Ely Street Poet - Sights, sounds and hotdogs of baseball

Yesterday morning it snowed. Not unusual for May in Ely. This morning when I woke at 5:15 a.m. it was snowing and blowing outside in earnest. After I showered, I could see that everything was covered in snow and it was still snowing. Not unusual for the first week of May in Ely.

The tuxedo cat wanted out into his yard, despite the obvious blowing of the wind and sleet against the storm door causing it to vibrate against its frame. He was undeterred by the snow that covered the porch and the stairs. His warm feet left hollow green footprints across the yard as he lifted one foot cautiously and lightly put another down in a trot that took him towards the garden in search of dry ground. He couldn’t find any.

In a very short time he was pawing against that same storm door for me to let him in. His previous tracks were covered with a thin blanket of white.

By the time I walked to work later in the morning, everything was melted on roofs, sidewalks, streets and flower beds. There was still a trace of frozen moisture in the air. It was barely above 30 degrees. Not unusual for a May morning in Ely.

After work I was drawn from my home on my walk by the sound of spring. The telltale heart of spring in Ely. The sounds of a bat against a ball. The metallic ting rising up and over the baseball diamond -- not unlike the notes that the blackbirds have been shrilly screeching from my backyard for the last three weeks. Not unlike, but with a slightly different pitch and of course, louder, able to be heard unmistakably from blocks away.

Thankfully not unusual for a May afternoon in Ely.

I forget each spring during the excitement for ice out, fishing opener and Mother’s Day, how much I miss the sights, sounds and hotdogs of baseball. Not just baseball on television, but live baseball. Baseball practice, Little League practice, coach pitch, tee ball to come.

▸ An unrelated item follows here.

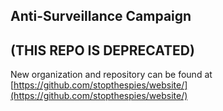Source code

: ## Anti-Surveillance Campaign

## (THIS REPO IS DEPRECATED)

New organization and repository can be found at [https://github.com/stopthespies/website/](https://github.com/stopthespies/website/)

The rake on the infield, sweeping off the bases, the imperfect science of Diamond Dust after too much rain (too much rain that followed nowhere near enough rain), the cuts and strips of the grass in the outfield after a fresh pass of the mower.

The too-cold feel of the bleachers through blue jeans and of course, the smack of the ball in a leather glove. Catch with one of my kids. Sweat beading up under the brim of a good fitting cap shading your eyes from the new and suddenly much stronger sun in the afternoon sky. So far elusive this May in Ely, Minnesota.

The ball players were swinging those bats though and under the tall pines on the corner of Eighth Avenue and Pattison, I stopped to admire some of those swings. I stopped to listen to the sound of the bat reach me just before I saw that bat strike the white ball. I stopped, standing on a layer of reddish-brown pine needles instead of white snowflakes, to soak in just a little bit of summer through my hoodie and my fleece as I wore a stocking cap.

It was after all, only 38 degrees. No need to tell the players in short pants that. I already knew that they couldn’t feel it like I could and even if they did, they are too young for it to matter. They hadn’t forgotten about the sound their bat was making either, they had heard it in their dreams, all winter long.